And if his South Carolina rally -- with its whoops and cheers -- was any indication, that support will stick.
Six of eight Trump supporters at the rally who spoke with CNN said they supported the Muslim travel ban, which has drawn swift criticism from other Republican and Democratic presidential contenders alike who slammed the proposal as contrary to American values of religious tolerance. And the two supporters at the rally who disagreed said they were still likely to vote for Trump.
"I think that we should definitely disallow any Muslims from coming in. Any of them. The reason is simple: we can't identify what their attitude is," said 75-year-old Charlie Marzka of Myrtle Beach, South Carolina.
Marzka explained that he believes Islam "allows for the killing of people" and said he thinks Muslim culture "is absolutely contrary to our culture."
In his Muslim travel ban pitch to rally-goers, Trump cited an online poll of Muslims commissioned by the controversial Center for Security Policy, a group that has been accused of peddling conspiracy theories about what it calls the "Global Jihad Movement."
That poll claimed that one-quarter of Muslims living in the United States believe jihadist violence against Americans is justified.
But Trump explained Monday on Fox News that his proposal would not apply to Muslim Americans and Muslims already living legally in the United States.
"It does not apply to people living in the country, except we have to be vigilant," Trump said on Fox News moments before he took the stage in South Carolina.
Trump introduced the proposal to ban Muslims from entering the U.S. to supporters here by remarking on the San Bernardino terror attack last week that killed 14 people.
And he warned supporters that without his controversial proposals -- which in addition to banning Muslim immigrants includes surveilling and potentially shutting down mosques -- the U.S. could face another deadly attack on the scale of 9/11.
"We're gonna have to figure it out, we can't live like this. It's going to get worse and worse, we're going to have more World Trade Centers. It's going to get worse and worse, folks. We can be politically correct and we can be stupid but it's going to be worse and worse," Trump added.
The controversial proposal comes as Trump's poll numbers have continued to rise with the latest national CNN/ORC poll showing Trump leading the field of Republican presidential contenders by 20 points with 36% of support.

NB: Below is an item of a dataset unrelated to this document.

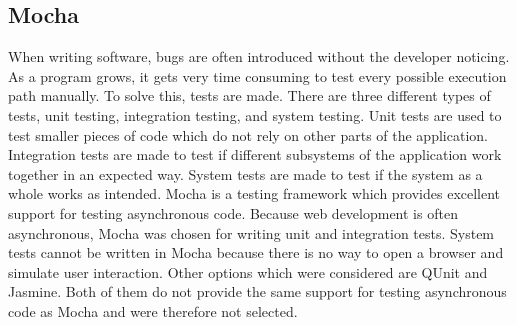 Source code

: \subsection{Mocha}
When writing software, bugs are often introduced without the developer noticing. As a program grows, it gets very time consuming to test every possible execution path manually. To solve this, tests are made. There are three different types of tests, unit testing, integration testing, and system testing. Unit tests are used to test smaller pieces of code which do not rely on other parts of the application. Integration tests are made to test if different subsystems of the application work together in an expected way. System tests are made to test if the system as a whole works as intended. Mocha\cite{mocha} is a testing framework which provides excellent support for testing asynchronous code. Because web development is often asynchronous, Mocha was chosen for writing unit and integration tests. System tests cannot be written in Mocha because there is no way to open a browser and simulate user interaction. Other options which were considered are QUnit\cite{qunit} and Jasmine\cite{jasmine}. Both of them do not provide the same support for testing asynchronous code as Mocha and were therefore not selected.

Hoyt Wood, a 68-year-old military veteran who attended Trump's South Carolina rally, said, "Islam is not a religion."
"It's a violent blood cult. OK? That's what Islam is ... all they know is violence, that's all they know. It's not a peace-loving religion," he said, before specifying that "not all of them" are violent people.
Several Trump supporters said they agreed with Trump's proposal to ban all Muslim immigration because they said it was hard to tell where Muslims' allegiances lie.
"We can't look at a Muslim and tell if they're a terrorist or friendly," 55-year-old Susan Kemmelin said.
While Trump said his call for a ban on Muslim immigration would not affect Muslims already living in the U.S., he spoke at length about Muslims residing in America and suggested many are not trustworthy, prompting some Trump supporters to chant "send 'em home."
But one protester's voice -- one of five protester interruptions on Monday night -- broke through the cheers.
"This is racist bulls--t," he chanted.
But even the Trump supporters who disagreed Monday night with Trump's call to ban Muslim immigrants said they would likely still be supporting the candidate when the state's primary rolls around right after Iowa and New Hampshire's first-in-the-nation contests.
One was Tim Newman, a 51-year-old Marine Corps veteran who lost a leg while serving with the State Department in Iraq.
"I spent four-and-a-half years in Iraq before I got hurt and there's a lot of great Muslim people on the planet," Newman said, adding that he fought for the religious freedoms the U.S. Constitution guarantees.
But still, he's sticking with Trump.
Hopefully Trump, who prides himself on his negotiating talent, will push "a hugely radical idea" and then settle "for what the country will allow him to do," Newman said.
"Somewhere along the way there's going to be a meeting of the minds, and the answer's going to be somewhere in the middle of this," he said.